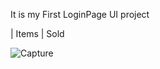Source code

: It is my First LoginPage UI project



| Items    | Sold

![Capture](https://user-images.githubusercontent.com/79637722/145005951-0888419e-db59-4ab1-b788-2ccda2dfd690.PNG)

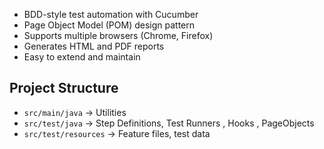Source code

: - BDD-style test automation with Cucumber
- Page Object Model (POM) design pattern
- Supports multiple browsers (Chrome, Firefox)
- Generates HTML and PDF reports
- Easy to extend and maintain


## Project Structure
- `src/main/java` →  Utilities
- `src/test/java` → Step Definitions, Test Runners , Hooks , PageObjects
- `src/test/resources` → Feature files, test data 

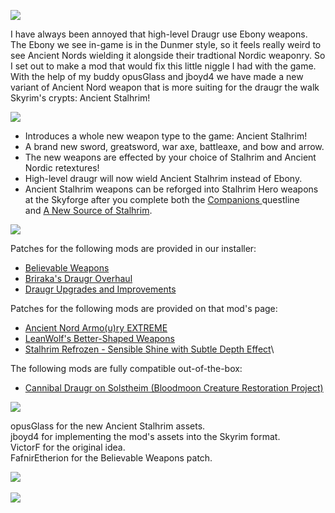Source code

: [![](https://raw.githubusercontent.com/PierreDespereaux/PierreDespereaux/master/assets/images/Discord%20Icon%20Rounded%20Small.png)](https://pierredespereaux.github.io/PierreDespereaux/)

I have always been annoyed that high-level Draugr use Ebony weapons. The Ebony we see in-game is in the Dunmer style, so it feels really weird to see Ancient Nords wielding it alongside their tradtional Nordic weaponry. So I set out to make a mod that would fix this little niggle I had with the game. With the help of my buddy opusGlass and jboyd4 we have made a new variant of Ancient Nord weapon that is more suiting for the draugr the walk Skyrim's crypts: Ancient Stalhrim!

![](https://raw.githubusercontent.com/PierreDespereaux/PierreDespereaux/master/assets/images/banners/Features.png)

-   Introduces a whole new weapon type to the game: Ancient Stalhrim!
-   A brand new sword, greatsword, war axe, battleaxe, and bow and arrow.
-   The new weapons are effected by your choice of Stalhrim and Ancient Nordic retextures!
-   High-level draugr will now wield Ancient Stalhrim instead of Ebony.
-   Ancient Stalhrim weapons can be reforged into Stalhrim Hero weapons at the Skyforge after you complete both the [Companions ](https://en.uesp.net/wiki/Skyrim:Companions)﻿questline and [A New Source of Stalhrim](https://en.uesp.net/wiki/Skyrim:A_New_Source_of_Stalhrim)﻿.

![](https://raw.githubusercontent.com/PierreDespereaux/PierreDespereaux/master/assets/images/banners/Compatibility.png)

Patches for the following mods are provided in our installer:

-   [Believable Weapons](https://www.nexusmods.com/skyrimspecialedition/mods/37737)﻿
-   [Briraka's Draugr Overhaul](https://www.nexusmods.com/skyrimspecialedition/mods/26188)﻿
-   [Draugr Upgrades and Improvements](https://www.nexusmods.com/skyrimspecialedition/mods/21775)

Patches for the following mods are provided on that mod's page:

-   [Ancient Nord Armo(u)ry EXTREME](https://www.nexusmods.com/skyrimspecialedition/mods/41265)﻿
-   [LeanWolf's Better-Shaped Weapons](https://www.nexusmods.com/skyrimspecialedition/mods/2017)﻿
-   [Stalhrim Refrozen - Sensible Shine with Subtle Depth Effect](https://www.nexusmods.com/skyrimspecialedition/mods/41348)\

The following mods are fully compatible out-of-the-box:

-   [Cannibal Draugr on Solstheim (Bloodmoon Creature Restoration Project)](https://www.nexusmods.com/skyrimspecialedition/mods/21238)

![](https://raw.githubusercontent.com/PierreDespereaux/PierreDespereaux/master/assets/images/banners/Credits.png)

opusGlass for the new Ancient Stalhrim assets.\
jboyd4 for implementing the mod's assets into the Skyrim format.\
VictorF for the original idea.\
FafnirEtherion for the Believable Weapons patch.

﻿![](https://raw.githubusercontent.com/PierreDespereaux/PierreDespereaux/master/assets/images/banners/My%20Mods.png)

﻿﻿[![](https://raw.githubusercontent.com/PierreDespereaux/PierreDespereaux/master/assets/images/banners/Master.png)](https://www.nexusmods.com/users/61720101)

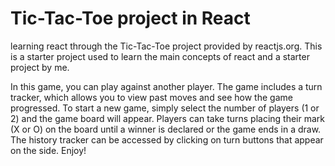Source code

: # Tic-Tac-Toe project in React
learning react through the Tic-Tac-Toe project provided by reactjs.org. This is a starter project used to learn the main concepts of react and a starter project by me.

In this game, you can play against another player. The game includes a turn tracker, which allows you to view past moves and see how the game progressed. To start a new game, simply select the number of players (1 or 2) and the game board will appear. Players can take turns placing their mark (X or O) on the board until a winner is declared or the game ends in a draw. The history tracker can be accessed by clicking on turn buttons that appear on the side. Enjoy!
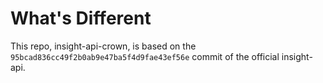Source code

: What's Different
================

This repo, insight-api-crown, is based on the `95bcad836cc49f2b0ab9e47ba5f4d9fae43ef56e` commit of the official insight-api.
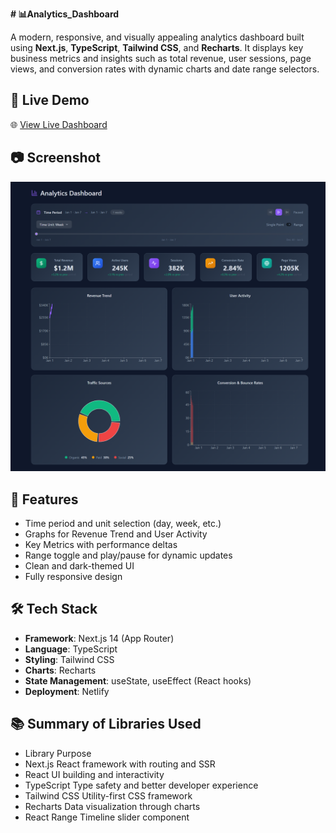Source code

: **# 📊Analytics_Dashboard**

A modern, responsive, and visually appealing analytics dashboard built using **Next.js**, **TypeScript**, **Tailwind CSS**, and **Recharts**. It displays key business metrics and insights such as total revenue, user sessions, page views, and conversion rates with dynamic charts and date range selectors.

## 🚀 Live Demo

🌐 [View Live Dashboard](https://exquisite-twilight-b284fb.netlify.app/)



## 📷 Screenshot

![Dashboard Screenshot](https://github.com/Roy1Priyanka/Analytics_Dashboard/blob/main/Dashboard%20app.png)

## 🔧 Features

- Time period and unit selection (day, week, etc.)
- Graphs for Revenue Trend and User Activity
- Key Metrics with performance deltas
- Range toggle and play/pause for dynamic updates
- Clean and dark-themed UI
- Fully responsive design

## 🛠️ Tech Stack

- **Framework**: Next.js 14 (App Router)
- **Language**: TypeScript
- **Styling**: Tailwind CSS
- **Charts**: Recharts
- **State Management**: useState, useEffect (React hooks)
- **Deployment**: Netlify

## 📚 Summary of Libraries Used

- Library	Purpose
- Next.js	React framework with routing and SSR
- React	UI building and interactivity
- TypeScript	Type safety and better developer experience
- Tailwind CSS	Utility-first CSS framework
- Recharts	Data visualization through charts
- React Range	Timeline slider component

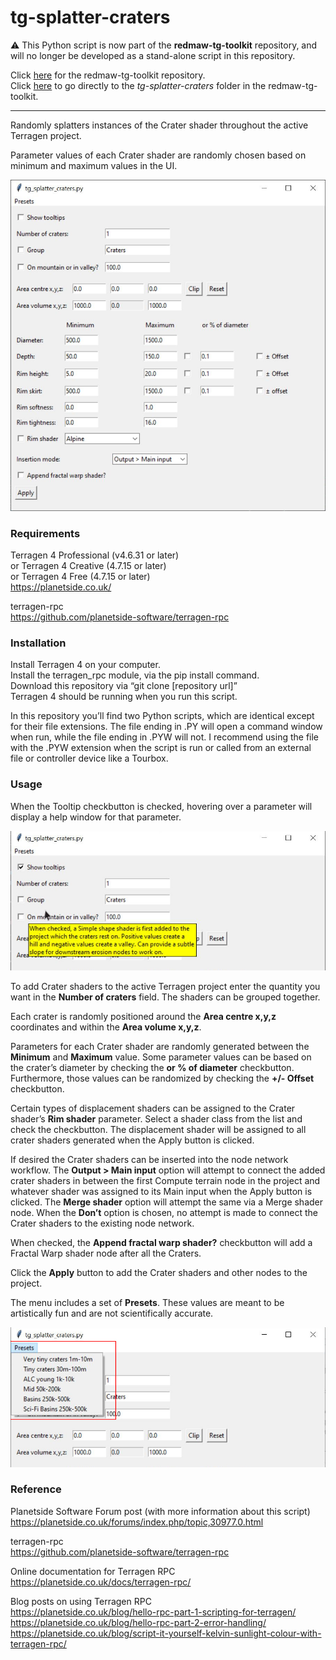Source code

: # tg-splatter-craters
&#9888; This Python script is now part of the <b>redmaw-tg-toolkit</b> repository, and will no longer be developed as a stand-alone script in this repository.

Click [here](https://github.com/RedMawVFX/redmaw-tg-toolkit) for the redmaw-tg-toolkit repository.<br> 
Click [here](https://github.com/RedMawVFX/redmaw-tg-toolkit/tree/main/scripts/tg-add-random-cloud) to go directly to the <i>tg-splatter-craters</i> folder in the redmaw-tg-toolkit.
<hr>
Randomly splatters instances of the Crater shader throughout the active Terragen project.

Parameter values of each Crater shader are randomly chosen based on minimum and maximum values in the UI.

![tg_splatter_craters UI](/images/tg_splatter_craters_gui.jpg)

### Requirements
Terragen 4 Professional (v4.6.31 or later) <br>
or Terragen 4 Creative (4.7.15 or later) <br>
or Terragen 4 Free (4.7.15 or later) <br>
https://planetside.co.uk/

terragen-rpc <br>
https://github.com/planetside-software/terragen-rpc

### Installation
Install Terragen 4 on your computer. <br>
Install the terragen_rpc module, via the pip install command. <br>
Download this repository via “git clone [repository url]” <br>
Terragen 4 should be running when you run this script. <br>

In this repository you’ll find two Python scripts, which are identical except for their file extensions.  The file ending in .PY will open a command window when run, while the file ending in .PYW will not.  I recommend using the file with the .PYW extension when the script is run or called from an external file or controller device like a Tourbox.

### Usage
When the Tooltip checkbutton is checked, hovering over a parameter will display a help window for that parameter.

![tg_splatter_craters Tooltips](/images/tg_splatter_craters_tooltips.jpg)

To add Crater shaders to the active Terragen project enter the quantity you want in the <b>Number of craters</b> field.  The shaders can be grouped together.

Each crater is randomly positioned around the <b>Area centre x,y,z</b> coordinates and within the <b>Area volume x,y,z</b>.

Parameters for each Crater shader are randomly generated between the <b>Minimum</b> and <b>Maximum</b> value. Some parameter values can be based on the crater’s diameter by checking the <b>or % of diameter</b> checkbutton. Furthermore, those values can be randomized by checking the <b>+/- Offset</b> checkbutton.

Certain types of displacement shaders can be assigned to the Crater shader’s <b>Rim shader</b> parameter.  Select a shader class from the list and check the checkbutton.  The displacement shader will be assigned to all crater shaders generated when the Apply button is clicked.

If desired the Crater shaders can be inserted into the node network workflow. The <b>Output > Main input</b> option will attempt to connect the added crater shaders in between the first Compute terrain node in the project and whatever shader was assigned to its Main input when the Apply button is clicked.  The <b>Merge shader</b> option will attempt the same via a Merge shader node.  When the <b>Don’t</b> option is chosen, no attempt is made to connect the Crater shaders to the existing node network.

When checked, the <b>Append fractal warp shader?</b> checkbutton will add a Fractal Warp shader node after all the Craters.  

Click the <b>Apply</b> button to add the Crater shaders and other nodes to the project.

The menu includes a set of <b>Presets</b>. These values are meant to be artistically fun and are not scientifically accurate.  

![tg_splatter_craters Presets](/images/tg_splatter_craters_presets.jpg)

### Reference
Planetside Software Forum post (with more information about this script) <br>
https://planetside.co.uk/forums/index.php/topic,30977.0.html <br>

terragen-rpc <br>
https://github.com/planetside-software/terragen-rpc

Online documentation for Terragen RPC <br>
https://planetside.co.uk/docs/terragen-rpc/

Blog posts on using Terragen RPC <br>
https://planetside.co.uk/blog/hello-rpc-part-1-scripting-for-terragen/ <br>
https://planetside.co.uk/blog/hello-rpc-part-2-error-handling/ <br>
https://planetside.co.uk/blog/script-it-yourself-kelvin-sunlight-colour-with-terragen-rpc/



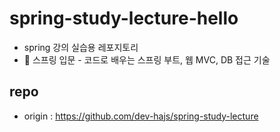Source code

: # spring-study-lecture-hello
* spring 강의 실습용 레포지토리
* 🌱 스프링 입문 - 코드로 배우는 스프링 부트, 웹 MVC, DB 접근 기술

## repo
* origin : https://github.com/dev-hajs/spring-study-lecture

______________________________

▸ WHAT TO PRODUCE: Across the data, find each line that has "Next" in it and copy that line.

▸ FINISHED TASK:
A modern, responsive, and visually appealing analytics dashboard built using **Next.js**, **TypeScript**, **Tailwind CSS**, and **Recharts**. It displays key business metrics and insights such as total revenue, user sessions, page views, and conversion rates with dynamic charts and date range selectors.
- **Framework**: Next.js 14 (App Router)
- Next.js	React framework with routing and SSR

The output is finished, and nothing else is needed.